In the records below, which lines include "ISBN"? Copy them.

*** Opening Exercise material ***

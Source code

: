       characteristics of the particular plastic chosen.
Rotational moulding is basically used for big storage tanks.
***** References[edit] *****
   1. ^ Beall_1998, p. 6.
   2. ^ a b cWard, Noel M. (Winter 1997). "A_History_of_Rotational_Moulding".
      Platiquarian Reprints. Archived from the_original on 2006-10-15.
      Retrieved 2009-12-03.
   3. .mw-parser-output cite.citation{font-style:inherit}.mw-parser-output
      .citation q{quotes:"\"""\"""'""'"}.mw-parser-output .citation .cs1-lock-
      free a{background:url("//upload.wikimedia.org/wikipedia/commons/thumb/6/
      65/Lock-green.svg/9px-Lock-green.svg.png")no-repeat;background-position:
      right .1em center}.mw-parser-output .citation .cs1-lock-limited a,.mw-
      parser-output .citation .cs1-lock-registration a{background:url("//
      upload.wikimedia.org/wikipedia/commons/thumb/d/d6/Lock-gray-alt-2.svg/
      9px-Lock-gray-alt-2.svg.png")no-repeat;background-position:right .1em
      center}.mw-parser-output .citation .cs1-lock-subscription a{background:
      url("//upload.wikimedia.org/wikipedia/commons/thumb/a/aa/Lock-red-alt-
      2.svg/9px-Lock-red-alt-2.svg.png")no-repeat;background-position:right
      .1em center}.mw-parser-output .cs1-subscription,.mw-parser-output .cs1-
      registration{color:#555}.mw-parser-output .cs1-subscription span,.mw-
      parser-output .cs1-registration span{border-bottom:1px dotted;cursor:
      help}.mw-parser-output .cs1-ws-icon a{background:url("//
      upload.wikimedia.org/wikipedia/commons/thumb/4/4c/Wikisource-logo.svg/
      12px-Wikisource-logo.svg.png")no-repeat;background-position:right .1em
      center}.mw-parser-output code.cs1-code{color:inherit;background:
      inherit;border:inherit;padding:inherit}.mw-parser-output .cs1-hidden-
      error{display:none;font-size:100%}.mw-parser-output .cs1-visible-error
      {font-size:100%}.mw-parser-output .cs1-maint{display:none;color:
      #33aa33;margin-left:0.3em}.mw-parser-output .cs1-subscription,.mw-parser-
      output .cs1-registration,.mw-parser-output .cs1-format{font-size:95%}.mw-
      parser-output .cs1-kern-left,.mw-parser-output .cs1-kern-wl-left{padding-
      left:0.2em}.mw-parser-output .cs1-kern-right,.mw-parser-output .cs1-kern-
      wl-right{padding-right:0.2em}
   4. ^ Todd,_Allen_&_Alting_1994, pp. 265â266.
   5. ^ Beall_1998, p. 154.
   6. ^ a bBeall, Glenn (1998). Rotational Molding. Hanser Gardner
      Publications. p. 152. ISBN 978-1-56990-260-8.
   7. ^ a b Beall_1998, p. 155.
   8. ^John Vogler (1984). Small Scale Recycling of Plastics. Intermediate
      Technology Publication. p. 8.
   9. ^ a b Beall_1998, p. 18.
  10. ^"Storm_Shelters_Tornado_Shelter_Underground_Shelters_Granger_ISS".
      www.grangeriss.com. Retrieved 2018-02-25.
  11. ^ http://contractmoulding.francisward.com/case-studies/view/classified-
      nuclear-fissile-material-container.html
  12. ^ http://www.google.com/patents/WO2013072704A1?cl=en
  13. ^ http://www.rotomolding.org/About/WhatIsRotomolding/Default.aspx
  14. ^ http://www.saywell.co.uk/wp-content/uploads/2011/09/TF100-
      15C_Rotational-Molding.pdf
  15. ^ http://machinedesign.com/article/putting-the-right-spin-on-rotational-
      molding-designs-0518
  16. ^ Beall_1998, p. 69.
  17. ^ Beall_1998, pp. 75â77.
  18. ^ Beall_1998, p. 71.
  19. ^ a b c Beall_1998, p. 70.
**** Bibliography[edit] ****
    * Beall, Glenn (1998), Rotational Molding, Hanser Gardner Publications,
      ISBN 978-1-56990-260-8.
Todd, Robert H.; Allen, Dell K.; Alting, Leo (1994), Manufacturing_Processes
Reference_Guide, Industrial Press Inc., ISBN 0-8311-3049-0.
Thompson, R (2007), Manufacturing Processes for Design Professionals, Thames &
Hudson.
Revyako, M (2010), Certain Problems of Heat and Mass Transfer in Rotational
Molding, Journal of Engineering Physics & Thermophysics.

*** Closing Exercise material ***
*** Opening Exercise material ***

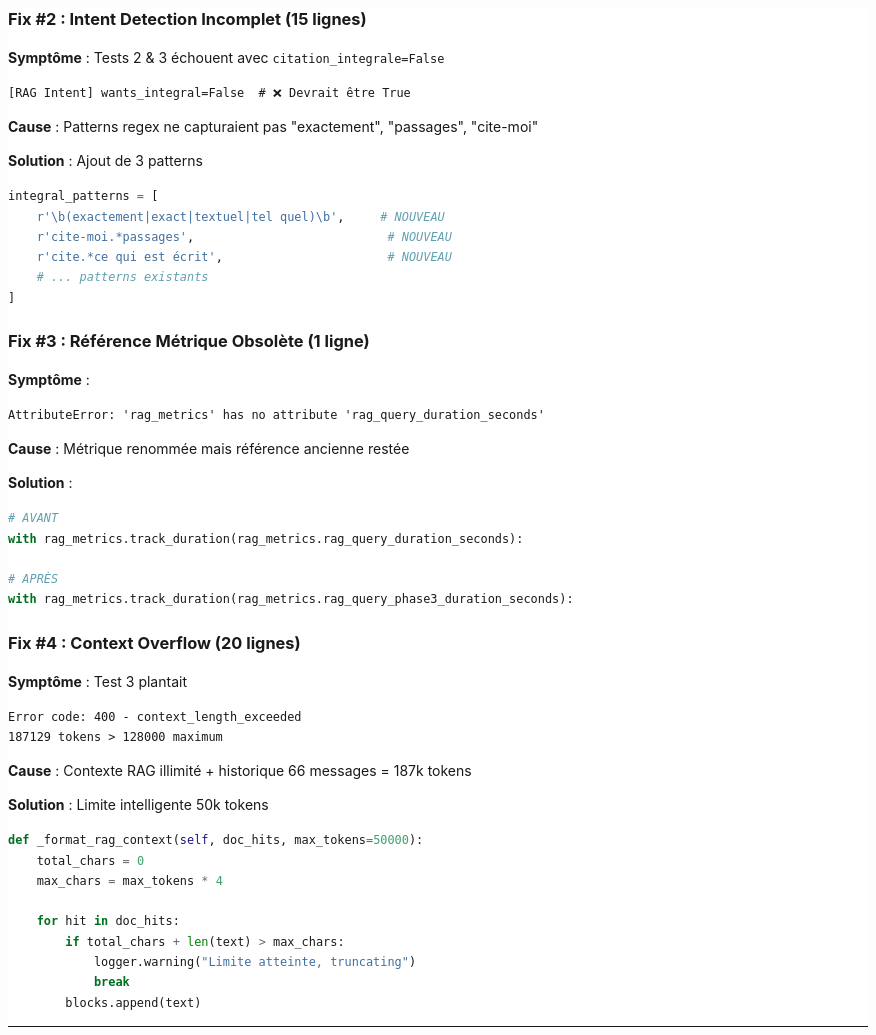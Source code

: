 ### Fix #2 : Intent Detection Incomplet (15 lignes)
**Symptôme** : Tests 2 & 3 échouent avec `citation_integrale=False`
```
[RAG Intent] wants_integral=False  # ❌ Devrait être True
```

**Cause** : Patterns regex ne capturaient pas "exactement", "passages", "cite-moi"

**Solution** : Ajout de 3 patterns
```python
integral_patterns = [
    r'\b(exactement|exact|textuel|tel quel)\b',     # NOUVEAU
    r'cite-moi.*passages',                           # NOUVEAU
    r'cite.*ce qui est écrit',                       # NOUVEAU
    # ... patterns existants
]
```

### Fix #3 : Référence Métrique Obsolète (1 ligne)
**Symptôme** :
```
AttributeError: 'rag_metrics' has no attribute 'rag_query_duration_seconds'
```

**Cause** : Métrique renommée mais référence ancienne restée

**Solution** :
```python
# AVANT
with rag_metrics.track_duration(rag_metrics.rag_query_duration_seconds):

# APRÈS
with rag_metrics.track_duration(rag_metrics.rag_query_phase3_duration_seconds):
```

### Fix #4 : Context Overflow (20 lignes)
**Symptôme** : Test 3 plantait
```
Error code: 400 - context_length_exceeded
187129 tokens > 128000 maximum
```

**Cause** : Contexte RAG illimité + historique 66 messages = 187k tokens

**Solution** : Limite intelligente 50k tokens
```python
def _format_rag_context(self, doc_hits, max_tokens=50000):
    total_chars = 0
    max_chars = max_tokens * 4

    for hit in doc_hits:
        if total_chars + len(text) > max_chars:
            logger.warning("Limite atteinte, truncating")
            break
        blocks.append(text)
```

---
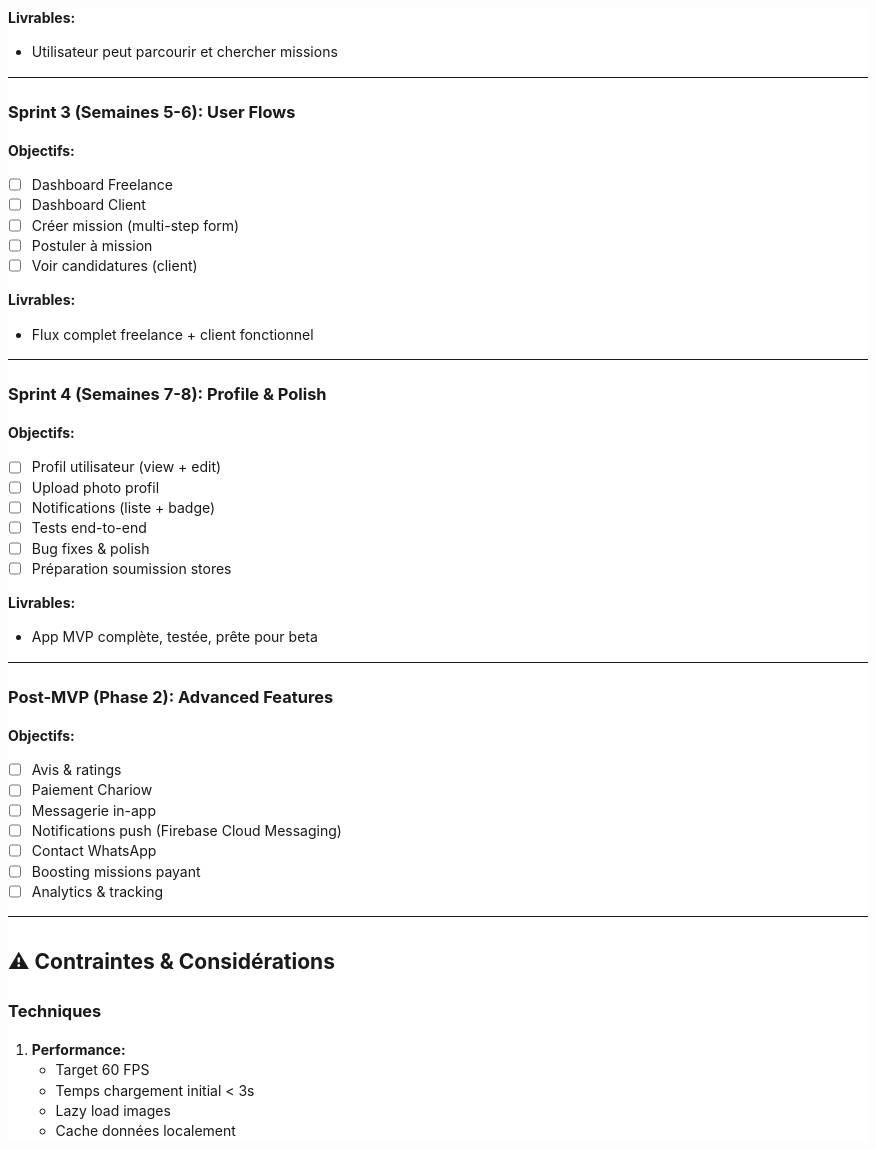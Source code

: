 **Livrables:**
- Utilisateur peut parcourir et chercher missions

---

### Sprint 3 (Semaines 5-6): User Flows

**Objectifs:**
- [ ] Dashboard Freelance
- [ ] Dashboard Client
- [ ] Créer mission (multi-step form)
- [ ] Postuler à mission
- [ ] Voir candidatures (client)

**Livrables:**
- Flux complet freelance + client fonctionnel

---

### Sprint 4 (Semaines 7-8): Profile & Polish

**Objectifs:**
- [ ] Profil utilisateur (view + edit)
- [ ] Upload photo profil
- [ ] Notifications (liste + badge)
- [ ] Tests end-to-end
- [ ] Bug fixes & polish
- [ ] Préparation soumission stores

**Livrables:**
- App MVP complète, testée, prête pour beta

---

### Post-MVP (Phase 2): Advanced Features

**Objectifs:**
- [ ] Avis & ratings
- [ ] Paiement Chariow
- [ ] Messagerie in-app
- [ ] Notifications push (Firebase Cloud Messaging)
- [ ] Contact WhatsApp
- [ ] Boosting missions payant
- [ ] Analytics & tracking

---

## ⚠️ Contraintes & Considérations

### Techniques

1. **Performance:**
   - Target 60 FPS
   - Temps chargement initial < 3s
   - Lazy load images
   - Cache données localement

*** Closing Exercise material ***
*** Opening Exercise material ***

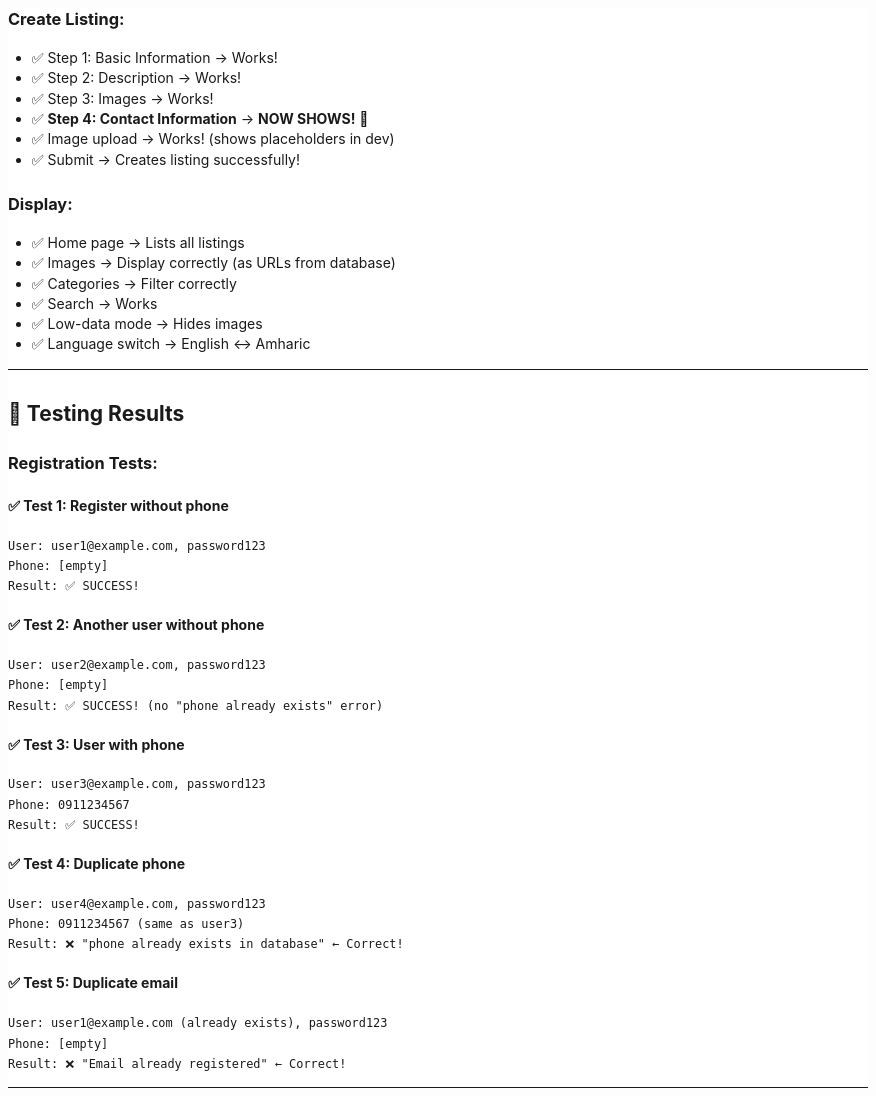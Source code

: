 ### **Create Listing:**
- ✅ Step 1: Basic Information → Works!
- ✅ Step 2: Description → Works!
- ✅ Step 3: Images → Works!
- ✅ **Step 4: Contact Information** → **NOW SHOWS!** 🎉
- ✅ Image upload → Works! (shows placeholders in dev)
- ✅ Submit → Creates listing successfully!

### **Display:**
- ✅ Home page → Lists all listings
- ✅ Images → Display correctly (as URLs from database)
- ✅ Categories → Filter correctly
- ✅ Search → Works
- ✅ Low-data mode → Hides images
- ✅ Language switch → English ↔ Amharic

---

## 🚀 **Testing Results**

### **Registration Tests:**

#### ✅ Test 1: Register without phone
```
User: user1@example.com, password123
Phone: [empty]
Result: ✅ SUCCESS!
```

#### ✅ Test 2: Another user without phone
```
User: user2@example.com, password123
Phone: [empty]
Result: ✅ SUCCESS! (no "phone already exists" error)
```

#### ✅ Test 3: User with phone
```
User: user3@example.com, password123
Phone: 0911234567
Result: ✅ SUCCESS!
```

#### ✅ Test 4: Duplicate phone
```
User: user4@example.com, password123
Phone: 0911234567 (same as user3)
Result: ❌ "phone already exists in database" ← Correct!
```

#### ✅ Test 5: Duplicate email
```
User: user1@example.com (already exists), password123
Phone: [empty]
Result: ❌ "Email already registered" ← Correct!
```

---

*** Closing Exercise material ***

### Task response
      Publications. p. 152. ISBN 978-1-56990-260-8.
      ISBN 978-1-56990-260-8.
Reference_Guide, Industrial Press Inc., ISBN 0-8311-3049-0.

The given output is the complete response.